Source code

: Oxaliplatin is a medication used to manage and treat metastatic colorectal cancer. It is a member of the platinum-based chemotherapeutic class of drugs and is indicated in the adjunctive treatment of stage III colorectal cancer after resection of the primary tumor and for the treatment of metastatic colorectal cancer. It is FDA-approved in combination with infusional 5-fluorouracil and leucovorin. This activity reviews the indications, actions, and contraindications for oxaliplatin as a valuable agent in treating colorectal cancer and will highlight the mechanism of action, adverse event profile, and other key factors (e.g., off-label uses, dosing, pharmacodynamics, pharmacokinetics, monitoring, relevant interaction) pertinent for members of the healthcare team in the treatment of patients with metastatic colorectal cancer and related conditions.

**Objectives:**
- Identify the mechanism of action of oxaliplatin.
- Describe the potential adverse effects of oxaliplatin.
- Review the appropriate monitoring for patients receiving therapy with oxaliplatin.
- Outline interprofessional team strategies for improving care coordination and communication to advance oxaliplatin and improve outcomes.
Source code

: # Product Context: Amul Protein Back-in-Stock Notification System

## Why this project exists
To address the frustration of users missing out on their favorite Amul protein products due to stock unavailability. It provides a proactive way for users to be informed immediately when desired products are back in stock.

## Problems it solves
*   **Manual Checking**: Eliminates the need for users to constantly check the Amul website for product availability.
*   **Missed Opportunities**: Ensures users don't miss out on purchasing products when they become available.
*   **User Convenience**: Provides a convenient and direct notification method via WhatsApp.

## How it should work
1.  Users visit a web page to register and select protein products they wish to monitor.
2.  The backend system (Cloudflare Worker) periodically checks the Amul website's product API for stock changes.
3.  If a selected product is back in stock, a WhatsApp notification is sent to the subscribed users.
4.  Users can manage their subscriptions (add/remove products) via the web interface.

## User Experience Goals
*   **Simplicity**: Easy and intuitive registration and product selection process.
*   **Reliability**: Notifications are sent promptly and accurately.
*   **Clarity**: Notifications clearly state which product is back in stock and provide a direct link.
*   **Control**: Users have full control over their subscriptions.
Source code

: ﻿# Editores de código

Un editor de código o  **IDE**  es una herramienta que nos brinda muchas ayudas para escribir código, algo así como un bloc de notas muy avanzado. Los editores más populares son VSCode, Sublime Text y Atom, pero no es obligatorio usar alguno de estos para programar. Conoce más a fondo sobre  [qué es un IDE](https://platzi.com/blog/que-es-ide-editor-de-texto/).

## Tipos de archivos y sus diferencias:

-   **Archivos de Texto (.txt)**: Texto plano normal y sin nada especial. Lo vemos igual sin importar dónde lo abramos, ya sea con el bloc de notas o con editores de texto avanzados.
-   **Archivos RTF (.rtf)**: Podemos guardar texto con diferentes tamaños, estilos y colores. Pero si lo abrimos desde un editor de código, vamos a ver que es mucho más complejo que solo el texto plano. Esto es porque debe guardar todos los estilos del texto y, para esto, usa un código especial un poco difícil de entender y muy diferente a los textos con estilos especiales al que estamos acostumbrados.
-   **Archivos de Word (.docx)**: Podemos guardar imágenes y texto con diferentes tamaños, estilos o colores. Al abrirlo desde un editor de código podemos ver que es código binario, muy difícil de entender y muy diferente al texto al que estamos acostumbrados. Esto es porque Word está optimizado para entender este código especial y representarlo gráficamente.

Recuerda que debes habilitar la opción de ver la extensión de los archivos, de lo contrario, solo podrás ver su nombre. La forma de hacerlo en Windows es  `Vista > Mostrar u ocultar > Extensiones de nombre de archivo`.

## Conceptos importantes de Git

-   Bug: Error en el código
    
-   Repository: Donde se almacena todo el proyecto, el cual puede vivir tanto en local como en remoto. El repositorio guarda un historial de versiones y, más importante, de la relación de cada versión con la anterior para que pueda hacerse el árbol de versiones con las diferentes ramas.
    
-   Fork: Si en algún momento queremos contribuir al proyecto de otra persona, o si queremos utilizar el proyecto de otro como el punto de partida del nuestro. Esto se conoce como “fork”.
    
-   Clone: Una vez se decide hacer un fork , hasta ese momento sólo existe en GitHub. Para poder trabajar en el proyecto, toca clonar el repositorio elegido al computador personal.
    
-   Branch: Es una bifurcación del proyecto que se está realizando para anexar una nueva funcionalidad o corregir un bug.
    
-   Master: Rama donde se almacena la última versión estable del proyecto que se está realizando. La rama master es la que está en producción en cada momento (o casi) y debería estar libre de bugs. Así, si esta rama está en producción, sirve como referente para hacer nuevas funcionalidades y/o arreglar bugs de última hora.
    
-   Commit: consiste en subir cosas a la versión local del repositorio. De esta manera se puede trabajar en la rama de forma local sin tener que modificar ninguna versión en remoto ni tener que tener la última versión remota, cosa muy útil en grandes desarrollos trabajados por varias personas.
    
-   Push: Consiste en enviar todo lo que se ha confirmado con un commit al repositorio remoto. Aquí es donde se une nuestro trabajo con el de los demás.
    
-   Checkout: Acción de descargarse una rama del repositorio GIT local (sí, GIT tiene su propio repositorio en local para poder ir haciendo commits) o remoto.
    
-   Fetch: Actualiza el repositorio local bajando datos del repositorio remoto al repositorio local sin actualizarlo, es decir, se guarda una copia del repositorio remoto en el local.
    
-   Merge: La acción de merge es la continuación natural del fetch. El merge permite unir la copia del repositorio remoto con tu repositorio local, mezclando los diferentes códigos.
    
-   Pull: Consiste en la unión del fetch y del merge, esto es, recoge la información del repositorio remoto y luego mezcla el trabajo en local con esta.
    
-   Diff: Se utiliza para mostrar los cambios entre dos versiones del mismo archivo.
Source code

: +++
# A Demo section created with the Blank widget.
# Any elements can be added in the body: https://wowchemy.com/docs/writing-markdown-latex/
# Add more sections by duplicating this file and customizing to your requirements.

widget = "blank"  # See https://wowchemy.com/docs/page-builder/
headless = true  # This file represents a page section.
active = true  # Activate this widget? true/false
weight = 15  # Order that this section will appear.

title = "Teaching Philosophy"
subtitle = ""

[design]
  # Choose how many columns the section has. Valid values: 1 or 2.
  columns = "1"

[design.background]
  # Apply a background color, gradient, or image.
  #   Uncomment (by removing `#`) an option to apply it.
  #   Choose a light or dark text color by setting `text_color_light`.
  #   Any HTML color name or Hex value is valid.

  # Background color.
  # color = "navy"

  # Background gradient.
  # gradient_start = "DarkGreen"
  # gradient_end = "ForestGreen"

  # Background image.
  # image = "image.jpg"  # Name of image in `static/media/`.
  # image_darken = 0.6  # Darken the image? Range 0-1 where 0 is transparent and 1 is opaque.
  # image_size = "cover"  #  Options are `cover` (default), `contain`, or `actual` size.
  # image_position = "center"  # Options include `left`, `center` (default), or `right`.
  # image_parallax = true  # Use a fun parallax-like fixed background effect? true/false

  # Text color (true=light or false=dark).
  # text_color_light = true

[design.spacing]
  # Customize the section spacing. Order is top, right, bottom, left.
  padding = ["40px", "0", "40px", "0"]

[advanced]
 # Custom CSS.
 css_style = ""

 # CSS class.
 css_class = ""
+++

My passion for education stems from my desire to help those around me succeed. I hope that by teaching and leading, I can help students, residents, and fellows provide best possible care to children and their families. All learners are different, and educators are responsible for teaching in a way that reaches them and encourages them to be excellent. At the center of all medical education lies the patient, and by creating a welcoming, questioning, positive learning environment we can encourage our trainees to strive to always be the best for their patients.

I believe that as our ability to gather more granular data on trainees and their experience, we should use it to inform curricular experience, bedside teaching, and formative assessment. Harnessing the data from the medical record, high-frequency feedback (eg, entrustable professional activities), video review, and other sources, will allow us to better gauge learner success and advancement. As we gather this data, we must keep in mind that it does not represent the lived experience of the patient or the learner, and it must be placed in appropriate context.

Problem requirements:
Reproduce the material exactly. Every line must match.

Exercise answer:
Source code

: Oxaliplatin is a medication used to manage and treat metastatic colorectal cancer. It is a member of the platinum-based chemotherapeutic class of drugs and is indicated in the adjunctive treatment of stage III colorectal cancer after resection of the primary tumor and for the treatment of metastatic colorectal cancer. It is FDA-approved in combination with infusional 5-fluorouracil and leucovorin. This activity reviews the indications, actions, and contraindications for oxaliplatin as a valuable agent in treating colorectal cancer and will highlight the mechanism of action, adverse event profile, and other key factors (e.g., off-label uses, dosing, pharmacodynamics, pharmacokinetics, monitoring, relevant interaction) pertinent for members of the healthcare team in the treatment of patients with metastatic colorectal cancer and related conditions.

**Objectives:**
- Identify the mechanism of action of oxaliplatin.
- Describe the potential adverse effects of oxaliplatin.
- Review the appropriate monitoring for patients receiving therapy with oxaliplatin.
- Outline interprofessional team strategies for improving care coordination and communication to advance oxaliplatin and improve outcomes.
Source code

: # Product Context: Amul Protein Back-in-Stock Notification System

## Why this project exists
To address the frustration of users missing out on their favorite Amul protein products due to stock unavailability. It provides a proactive way for users to be informed immediately when desired products are back in stock.

## Problems it solves
*   **Manual Checking**: Eliminates the need for users to constantly check the Amul website for product availability.
*   **Missed Opportunities**: Ensures users don't miss out on purchasing products when they become available.
*   **User Convenience**: Provides a convenient and direct notification method via WhatsApp.

## How it should work
1.  Users visit a web page to register and select protein products they wish to monitor.
2.  The backend system (Cloudflare Worker) periodically checks the Amul website's product API for stock changes.
3.  If a selected product is back in stock, a WhatsApp notification is sent to the subscribed users.
4.  Users can manage their subscriptions (add/remove products) via the web interface.

## User Experience Goals
*   **Simplicity**: Easy and intuitive registration and product selection process.
*   **Reliability**: Notifications are sent promptly and accurately.
*   **Clarity**: Notifications clearly state which product is back in stock and provide a direct link.
*   **Control**: Users have full control over their subscriptions.
Source code

: ﻿# Editores de código

Un editor de código o  **IDE**  es una herramienta que nos brinda muchas ayudas para escribir código, algo así como un bloc de notas muy avanzado. Los editores más populares son VSCode, Sublime Text y Atom, pero no es obligatorio usar alguno de estos para programar. Conoce más a fondo sobre  [qué es un IDE](https://platzi.com/blog/que-es-ide-editor-de-texto/).

## Tipos de archivos y sus diferencias:

-   **Archivos de Texto (.txt)**: Texto plano normal y sin nada especial. Lo vemos igual sin importar dónde lo abramos, ya sea con el bloc de notas o con editores de texto avanzados.
-   **Archivos RTF (.rtf)**: Podemos guardar texto con diferentes tamaños, estilos y colores. Pero si lo abrimos desde un editor de código, vamos a ver que es mucho más complejo que solo el texto plano. Esto es porque debe guardar todos los estilos del texto y, para esto, usa un código especial un poco difícil de entender y muy diferente a los textos con estilos especiales al que estamos acostumbrados.
-   **Archivos de Word (.docx)**: Podemos guardar imágenes y texto con diferentes tamaños, estilos o colores. Al abrirlo desde un editor de código podemos ver que es código binario, muy difícil de entender y muy diferente al texto al que estamos acostumbrados. Esto es porque Word está optimizado para entender este código especial y representarlo gráficamente.

Recuerda que debes habilitar la opción de ver la extensión de los archivos, de lo contrario, solo podrás ver su nombre. La forma de hacerlo en Windows es  `Vista > Mostrar u ocultar > Extensiones de nombre de archivo`.

## Conceptos importantes de Git

-   Bug: Error en el código
    
-   Repository: Donde se almacena todo el proyecto, el cual puede vivir tanto en local como en remoto. El repositorio guarda un historial de versiones y, más importante, de la relación de cada versión con la anterior para que pueda hacerse el árbol de versiones con las diferentes ramas.
    
-   Fork: Si en algún momento queremos contribuir al proyecto de otra persona, o si queremos utilizar el proyecto de otro como el punto de partida del nuestro. Esto se conoce como “fork”.
    
-   Clone: Una vez se decide hacer un fork , hasta ese momento sólo existe en GitHub. Para poder trabajar en el proyecto, toca clonar el repositorio elegido al computador personal.
    
-   Branch: Es una bifurcación del proyecto que se está realizando para anexar una nueva funcionalidad o corregir un bug.
    
-   Master: Rama donde se almacena la última versión estable del proyecto que se está realizando. La rama master es la que está en producción en cada momento (o casi) y debería estar libre de bugs. Así, si esta rama está en producción, sirve como referente para hacer nuevas funcionalidades y/o arreglar bugs de última hora.
    
-   Commit: consiste en subir cosas a la versión local del repositorio. De esta manera se puede trabajar en la rama de forma local sin tener que modificar ninguna versión en remoto ni tener que tener la última versión remota, cosa muy útil en grandes desarrollos trabajados por varias personas.
    
-   Push: Consiste en enviar todo lo que se ha confirmado con un commit al repositorio remoto. Aquí es donde se une nuestro trabajo con el de los demás.
    
-   Checkout: Acción de descargarse una rama del repositorio GIT local (sí, GIT tiene su propio repositorio en local para poder ir haciendo commits) o remoto.
    
-   Fetch: Actualiza el repositorio local bajando datos del repositorio remoto al repositorio local sin actualizarlo, es decir, se guarda una copia del repositorio remoto en el local.
    
-   Merge: La acción de merge es la continuación natural del fetch. El merge permite unir la copia del repositorio remoto con tu repositorio local, mezclando los diferentes códigos.
    
-   Pull: Consiste en la unión del fetch y del merge, esto es, recoge la información del repositorio remoto y luego mezcla el trabajo en local con esta.
    
-   Diff: Se utiliza para mostrar los cambios entre dos versiones del mismo archivo.
Source code

: +++
# A Demo section created with the Blank widget.
# Any elements can be added in the body: https://wowchemy.com/docs/writing-markdown-latex/
# Add more sections by duplicating this file and customizing to your requirements.

widget = "blank"  # See https://wowchemy.com/docs/page-builder/
headless = true  # This file represents a page section.
active = true  # Activate this widget? true/false
weight = 15  # Order that this section will appear.

title = "Teaching Philosophy"
subtitle = ""

[design]
  # Choose how many columns the section has. Valid values: 1 or 2.
  columns = "1"

[design.background]
  # Apply a background color, gradient, or image.
  #   Uncomment (by removing `#`) an option to apply it.
  #   Choose a light or dark text color by setting `text_color_light`.
  #   Any HTML color name or Hex value is valid.

  # Background color.
  # color = "navy"

  # Background gradient.
  # gradient_start = "DarkGreen"
  # gradient_end = "ForestGreen"

  # Background image.
  # image = "image.jpg"  # Name of image in `static/media/`.
  # image_darken = 0.6  # Darken the image? Range 0-1 where 0 is transparent and 1 is opaque.
  # image_size = "cover"  #  Options are `cover` (default), `contain`, or `actual` size.
  # image_position = "center"  # Options include `left`, `center` (default), or `right`.
  # image_parallax = true  # Use a fun parallax-like fixed background effect? true/false

  # Text color (true=light or false=dark).
  # text_color_light = true

[design.spacing]
  # Customize the section spacing. Order is top, right, bottom, left.
  padding = ["40px", "0", "40px", "0"]

[advanced]
 # Custom CSS.
 css_style = ""

 # CSS class.
 css_class = ""
+++

My passion for education stems from my desire to help those around me succeed. I hope that by teaching and leading, I can help students, residents, and fellows provide best possible care to children and their families. All learners are different, and educators are responsible for teaching in a way that reaches them and encourages them to be excellent. At the center of all medical education lies the patient, and by creating a welcoming, questioning, positive learning environment we can encourage our trainees to strive to always be the best for their patients.

I believe that as our ability to gather more granular data on trainees and their experience, we should use it to inform curricular experience, bedside teaching, and formative assessment. Harnessing the data from the medical record, high-frequency feedback (eg, entrustable professional activities), video review, and other sources, will allow us to better gauge learner success and advancement. As we gather this data, we must keep in mind that it does not represent the lived experience of the patient or the learner, and it must be placed in appropriate context.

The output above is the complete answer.